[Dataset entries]
>>

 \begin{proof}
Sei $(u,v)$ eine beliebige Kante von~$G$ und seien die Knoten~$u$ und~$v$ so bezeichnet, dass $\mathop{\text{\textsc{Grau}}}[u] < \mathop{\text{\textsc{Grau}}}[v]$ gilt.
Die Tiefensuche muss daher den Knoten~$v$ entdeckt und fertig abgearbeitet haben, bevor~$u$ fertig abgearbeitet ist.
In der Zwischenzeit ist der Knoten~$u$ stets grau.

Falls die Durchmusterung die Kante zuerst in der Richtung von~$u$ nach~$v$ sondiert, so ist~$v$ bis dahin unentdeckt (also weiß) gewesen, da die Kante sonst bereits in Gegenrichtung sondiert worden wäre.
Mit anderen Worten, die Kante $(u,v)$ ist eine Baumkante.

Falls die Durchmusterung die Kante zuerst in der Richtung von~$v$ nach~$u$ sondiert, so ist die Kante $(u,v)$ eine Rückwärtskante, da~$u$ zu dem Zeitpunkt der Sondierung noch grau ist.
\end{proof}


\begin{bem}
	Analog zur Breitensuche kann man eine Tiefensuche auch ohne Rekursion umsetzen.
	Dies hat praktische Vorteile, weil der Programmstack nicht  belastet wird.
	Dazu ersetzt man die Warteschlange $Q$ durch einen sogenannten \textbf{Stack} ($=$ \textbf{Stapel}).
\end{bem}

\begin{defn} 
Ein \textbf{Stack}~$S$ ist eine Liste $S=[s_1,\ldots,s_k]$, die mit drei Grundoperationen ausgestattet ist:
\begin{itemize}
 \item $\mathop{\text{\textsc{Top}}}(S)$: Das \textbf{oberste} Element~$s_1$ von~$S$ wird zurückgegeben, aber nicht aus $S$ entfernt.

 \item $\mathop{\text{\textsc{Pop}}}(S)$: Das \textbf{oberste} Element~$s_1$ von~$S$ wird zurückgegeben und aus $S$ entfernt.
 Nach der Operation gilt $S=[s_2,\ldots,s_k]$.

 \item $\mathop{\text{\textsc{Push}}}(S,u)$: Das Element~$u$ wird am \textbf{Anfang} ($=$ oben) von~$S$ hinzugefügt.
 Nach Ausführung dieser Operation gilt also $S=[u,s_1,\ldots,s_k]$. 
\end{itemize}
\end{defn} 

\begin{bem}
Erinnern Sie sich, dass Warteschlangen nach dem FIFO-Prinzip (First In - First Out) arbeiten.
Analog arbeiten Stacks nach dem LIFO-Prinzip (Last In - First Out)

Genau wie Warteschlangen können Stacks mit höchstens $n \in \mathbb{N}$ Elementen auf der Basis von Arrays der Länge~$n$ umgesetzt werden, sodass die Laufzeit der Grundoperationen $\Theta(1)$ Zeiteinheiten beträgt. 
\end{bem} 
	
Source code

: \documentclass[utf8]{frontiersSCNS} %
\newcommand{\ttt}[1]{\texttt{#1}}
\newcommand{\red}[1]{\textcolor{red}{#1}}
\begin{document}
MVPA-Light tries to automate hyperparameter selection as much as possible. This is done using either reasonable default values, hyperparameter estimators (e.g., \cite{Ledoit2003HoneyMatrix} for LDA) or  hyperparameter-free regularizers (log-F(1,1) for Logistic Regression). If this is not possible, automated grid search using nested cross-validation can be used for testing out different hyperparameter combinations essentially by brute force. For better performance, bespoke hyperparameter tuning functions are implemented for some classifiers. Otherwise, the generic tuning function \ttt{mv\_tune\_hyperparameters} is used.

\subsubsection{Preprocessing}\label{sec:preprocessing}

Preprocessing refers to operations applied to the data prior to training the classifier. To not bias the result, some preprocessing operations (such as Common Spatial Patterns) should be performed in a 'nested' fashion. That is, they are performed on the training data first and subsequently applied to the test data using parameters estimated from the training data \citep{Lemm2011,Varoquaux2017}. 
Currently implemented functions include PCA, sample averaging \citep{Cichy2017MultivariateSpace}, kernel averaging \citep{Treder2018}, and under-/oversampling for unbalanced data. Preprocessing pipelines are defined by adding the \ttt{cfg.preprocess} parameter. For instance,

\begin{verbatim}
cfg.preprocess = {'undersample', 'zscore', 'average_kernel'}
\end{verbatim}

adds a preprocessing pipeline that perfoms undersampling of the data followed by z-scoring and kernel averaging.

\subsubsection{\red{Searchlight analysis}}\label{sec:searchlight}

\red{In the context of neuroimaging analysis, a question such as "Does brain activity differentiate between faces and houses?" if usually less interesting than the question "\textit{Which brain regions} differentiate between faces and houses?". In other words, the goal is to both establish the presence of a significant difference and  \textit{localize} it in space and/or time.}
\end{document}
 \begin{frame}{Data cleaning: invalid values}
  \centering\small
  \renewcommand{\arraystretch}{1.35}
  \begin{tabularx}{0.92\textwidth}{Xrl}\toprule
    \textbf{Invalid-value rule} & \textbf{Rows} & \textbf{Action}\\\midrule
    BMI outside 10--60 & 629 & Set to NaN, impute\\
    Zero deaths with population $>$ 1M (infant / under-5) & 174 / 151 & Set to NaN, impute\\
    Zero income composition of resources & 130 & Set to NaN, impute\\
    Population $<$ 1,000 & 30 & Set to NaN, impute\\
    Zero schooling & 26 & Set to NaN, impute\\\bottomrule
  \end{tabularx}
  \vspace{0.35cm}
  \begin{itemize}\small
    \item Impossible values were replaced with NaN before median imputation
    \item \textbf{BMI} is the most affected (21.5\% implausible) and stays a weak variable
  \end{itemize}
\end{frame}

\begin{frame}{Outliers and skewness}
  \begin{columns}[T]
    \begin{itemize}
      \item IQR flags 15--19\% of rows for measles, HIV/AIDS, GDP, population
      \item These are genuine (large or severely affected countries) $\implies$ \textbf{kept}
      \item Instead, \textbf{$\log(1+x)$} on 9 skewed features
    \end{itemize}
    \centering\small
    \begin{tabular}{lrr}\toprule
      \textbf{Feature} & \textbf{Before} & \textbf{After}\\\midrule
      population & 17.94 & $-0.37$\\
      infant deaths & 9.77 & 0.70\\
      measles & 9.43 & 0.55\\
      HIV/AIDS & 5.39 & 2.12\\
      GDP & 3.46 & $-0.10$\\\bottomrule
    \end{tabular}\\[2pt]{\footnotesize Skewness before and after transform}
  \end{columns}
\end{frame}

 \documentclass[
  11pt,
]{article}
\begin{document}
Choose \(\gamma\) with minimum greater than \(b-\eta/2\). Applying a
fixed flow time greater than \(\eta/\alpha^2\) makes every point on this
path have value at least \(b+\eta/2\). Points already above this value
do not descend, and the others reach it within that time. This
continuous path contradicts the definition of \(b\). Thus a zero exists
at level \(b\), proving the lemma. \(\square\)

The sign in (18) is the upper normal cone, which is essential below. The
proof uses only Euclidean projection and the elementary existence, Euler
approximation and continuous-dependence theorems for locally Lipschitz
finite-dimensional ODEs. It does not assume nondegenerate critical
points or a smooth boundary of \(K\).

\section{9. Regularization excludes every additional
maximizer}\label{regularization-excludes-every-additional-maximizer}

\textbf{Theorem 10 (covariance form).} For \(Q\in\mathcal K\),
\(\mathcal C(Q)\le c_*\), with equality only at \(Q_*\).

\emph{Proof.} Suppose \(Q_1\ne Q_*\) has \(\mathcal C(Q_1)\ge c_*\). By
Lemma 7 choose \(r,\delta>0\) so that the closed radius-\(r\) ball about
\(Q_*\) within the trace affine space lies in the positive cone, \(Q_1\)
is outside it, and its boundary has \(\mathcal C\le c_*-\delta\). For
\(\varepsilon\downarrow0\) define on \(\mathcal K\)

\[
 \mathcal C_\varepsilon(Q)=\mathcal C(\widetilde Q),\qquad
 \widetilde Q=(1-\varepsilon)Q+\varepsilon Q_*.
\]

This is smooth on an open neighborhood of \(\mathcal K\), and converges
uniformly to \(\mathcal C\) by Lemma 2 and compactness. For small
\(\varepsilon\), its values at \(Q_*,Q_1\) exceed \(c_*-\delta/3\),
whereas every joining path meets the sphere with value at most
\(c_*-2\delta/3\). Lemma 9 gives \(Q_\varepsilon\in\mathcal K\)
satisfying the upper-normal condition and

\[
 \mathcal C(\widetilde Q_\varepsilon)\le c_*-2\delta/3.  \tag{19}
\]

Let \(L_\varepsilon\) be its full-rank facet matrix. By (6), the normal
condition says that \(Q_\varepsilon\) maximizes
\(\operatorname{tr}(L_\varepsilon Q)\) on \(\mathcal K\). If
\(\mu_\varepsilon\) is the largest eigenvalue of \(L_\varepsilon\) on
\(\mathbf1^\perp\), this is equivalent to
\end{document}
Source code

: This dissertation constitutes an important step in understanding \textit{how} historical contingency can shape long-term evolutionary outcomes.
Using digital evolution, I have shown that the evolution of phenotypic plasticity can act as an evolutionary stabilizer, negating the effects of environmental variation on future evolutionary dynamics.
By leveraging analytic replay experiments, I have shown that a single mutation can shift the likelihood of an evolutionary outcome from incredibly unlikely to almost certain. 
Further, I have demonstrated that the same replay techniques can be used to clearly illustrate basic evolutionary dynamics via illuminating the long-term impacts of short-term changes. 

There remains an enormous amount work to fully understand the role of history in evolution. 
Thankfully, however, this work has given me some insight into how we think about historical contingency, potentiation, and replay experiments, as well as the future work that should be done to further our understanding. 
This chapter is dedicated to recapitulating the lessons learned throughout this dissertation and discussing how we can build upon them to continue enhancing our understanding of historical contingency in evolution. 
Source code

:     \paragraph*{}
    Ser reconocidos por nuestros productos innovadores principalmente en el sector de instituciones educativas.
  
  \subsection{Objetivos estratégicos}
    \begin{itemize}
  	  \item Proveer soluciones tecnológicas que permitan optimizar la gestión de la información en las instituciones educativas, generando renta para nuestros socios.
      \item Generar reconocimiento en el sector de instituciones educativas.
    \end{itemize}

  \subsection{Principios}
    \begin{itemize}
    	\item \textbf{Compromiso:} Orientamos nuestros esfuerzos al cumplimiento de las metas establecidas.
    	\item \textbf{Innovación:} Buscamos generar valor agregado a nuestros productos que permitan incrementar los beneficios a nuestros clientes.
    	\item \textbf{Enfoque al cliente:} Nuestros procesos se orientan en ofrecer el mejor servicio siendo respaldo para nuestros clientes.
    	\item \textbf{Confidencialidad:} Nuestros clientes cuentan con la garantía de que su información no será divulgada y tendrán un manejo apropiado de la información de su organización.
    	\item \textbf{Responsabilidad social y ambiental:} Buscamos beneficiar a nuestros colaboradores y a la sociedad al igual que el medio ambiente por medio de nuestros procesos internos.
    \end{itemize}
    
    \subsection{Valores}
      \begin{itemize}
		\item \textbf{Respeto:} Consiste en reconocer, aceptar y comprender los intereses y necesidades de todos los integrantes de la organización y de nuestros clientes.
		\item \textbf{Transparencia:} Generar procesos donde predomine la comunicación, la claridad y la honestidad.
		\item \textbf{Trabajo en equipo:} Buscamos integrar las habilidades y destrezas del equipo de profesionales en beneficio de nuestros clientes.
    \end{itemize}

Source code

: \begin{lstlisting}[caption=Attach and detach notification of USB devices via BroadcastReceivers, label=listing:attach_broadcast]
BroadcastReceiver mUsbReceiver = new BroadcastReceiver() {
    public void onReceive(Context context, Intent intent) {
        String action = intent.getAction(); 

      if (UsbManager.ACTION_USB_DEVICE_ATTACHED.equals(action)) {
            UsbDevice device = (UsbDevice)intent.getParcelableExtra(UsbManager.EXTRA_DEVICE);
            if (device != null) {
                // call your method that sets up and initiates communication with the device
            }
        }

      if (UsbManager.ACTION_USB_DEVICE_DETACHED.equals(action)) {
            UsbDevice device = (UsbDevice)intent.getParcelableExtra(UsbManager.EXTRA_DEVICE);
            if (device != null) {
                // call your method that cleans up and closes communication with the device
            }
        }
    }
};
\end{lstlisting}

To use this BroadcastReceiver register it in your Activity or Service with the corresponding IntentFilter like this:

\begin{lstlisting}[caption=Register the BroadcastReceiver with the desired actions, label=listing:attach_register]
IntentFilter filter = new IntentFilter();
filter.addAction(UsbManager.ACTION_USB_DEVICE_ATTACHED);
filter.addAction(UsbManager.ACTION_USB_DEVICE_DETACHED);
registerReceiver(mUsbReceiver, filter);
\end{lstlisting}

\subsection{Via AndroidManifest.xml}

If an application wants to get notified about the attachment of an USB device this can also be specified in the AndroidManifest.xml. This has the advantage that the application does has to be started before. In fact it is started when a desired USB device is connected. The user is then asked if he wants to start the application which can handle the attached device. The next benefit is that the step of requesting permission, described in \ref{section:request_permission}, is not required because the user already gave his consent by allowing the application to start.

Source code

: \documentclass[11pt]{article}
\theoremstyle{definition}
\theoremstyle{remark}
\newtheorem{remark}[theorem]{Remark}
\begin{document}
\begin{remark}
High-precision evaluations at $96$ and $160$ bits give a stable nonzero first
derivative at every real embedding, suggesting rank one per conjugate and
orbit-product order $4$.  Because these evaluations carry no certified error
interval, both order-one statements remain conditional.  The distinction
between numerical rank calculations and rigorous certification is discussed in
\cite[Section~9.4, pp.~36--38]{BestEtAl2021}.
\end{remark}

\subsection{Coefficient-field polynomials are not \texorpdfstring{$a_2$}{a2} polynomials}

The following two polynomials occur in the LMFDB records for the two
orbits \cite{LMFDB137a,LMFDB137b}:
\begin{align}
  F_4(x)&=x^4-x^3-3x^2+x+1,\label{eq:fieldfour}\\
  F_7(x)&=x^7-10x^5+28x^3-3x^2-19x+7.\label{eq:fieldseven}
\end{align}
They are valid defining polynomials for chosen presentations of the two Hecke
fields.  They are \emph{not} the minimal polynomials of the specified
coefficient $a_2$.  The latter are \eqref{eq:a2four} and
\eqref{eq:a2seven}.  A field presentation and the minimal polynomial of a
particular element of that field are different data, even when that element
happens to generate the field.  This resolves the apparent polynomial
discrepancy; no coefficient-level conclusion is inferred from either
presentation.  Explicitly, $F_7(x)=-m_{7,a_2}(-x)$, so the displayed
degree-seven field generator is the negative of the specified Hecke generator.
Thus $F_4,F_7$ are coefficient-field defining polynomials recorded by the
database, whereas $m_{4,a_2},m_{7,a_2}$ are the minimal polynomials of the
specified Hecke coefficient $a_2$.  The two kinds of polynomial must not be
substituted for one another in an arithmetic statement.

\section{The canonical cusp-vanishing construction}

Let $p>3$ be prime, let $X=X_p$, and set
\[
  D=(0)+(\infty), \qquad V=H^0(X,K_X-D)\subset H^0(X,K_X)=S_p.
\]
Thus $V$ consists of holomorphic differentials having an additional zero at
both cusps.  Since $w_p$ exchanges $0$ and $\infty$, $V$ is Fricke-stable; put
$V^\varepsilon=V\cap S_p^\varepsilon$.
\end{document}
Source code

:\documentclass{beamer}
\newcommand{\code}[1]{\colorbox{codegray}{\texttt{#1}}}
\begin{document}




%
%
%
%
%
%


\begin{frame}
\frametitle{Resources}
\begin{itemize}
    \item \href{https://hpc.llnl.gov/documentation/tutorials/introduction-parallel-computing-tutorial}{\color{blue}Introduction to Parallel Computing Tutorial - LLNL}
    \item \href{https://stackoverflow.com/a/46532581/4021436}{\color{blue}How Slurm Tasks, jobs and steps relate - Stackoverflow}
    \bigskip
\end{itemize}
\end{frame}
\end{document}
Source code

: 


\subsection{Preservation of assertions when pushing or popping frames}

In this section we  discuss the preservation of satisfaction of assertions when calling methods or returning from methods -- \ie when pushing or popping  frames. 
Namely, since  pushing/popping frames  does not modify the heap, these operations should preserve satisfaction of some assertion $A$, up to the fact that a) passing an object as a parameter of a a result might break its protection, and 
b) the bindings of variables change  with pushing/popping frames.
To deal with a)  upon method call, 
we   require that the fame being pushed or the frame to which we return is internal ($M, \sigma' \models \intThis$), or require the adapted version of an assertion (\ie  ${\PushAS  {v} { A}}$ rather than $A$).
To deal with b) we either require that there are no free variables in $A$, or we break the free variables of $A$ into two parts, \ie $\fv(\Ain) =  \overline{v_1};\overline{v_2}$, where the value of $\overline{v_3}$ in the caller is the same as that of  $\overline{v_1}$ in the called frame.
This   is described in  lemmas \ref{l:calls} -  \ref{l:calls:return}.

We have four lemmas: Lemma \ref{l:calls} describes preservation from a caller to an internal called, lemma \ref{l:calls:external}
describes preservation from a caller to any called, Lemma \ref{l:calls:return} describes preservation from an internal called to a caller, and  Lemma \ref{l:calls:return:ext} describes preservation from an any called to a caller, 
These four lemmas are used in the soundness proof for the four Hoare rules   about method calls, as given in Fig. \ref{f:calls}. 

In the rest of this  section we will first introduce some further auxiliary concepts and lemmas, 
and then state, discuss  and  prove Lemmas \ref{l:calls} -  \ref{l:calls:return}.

<<

Exercise goal:
Using the records above, say how many lines include the string "level". Only the number is wanted.

Finished task:
2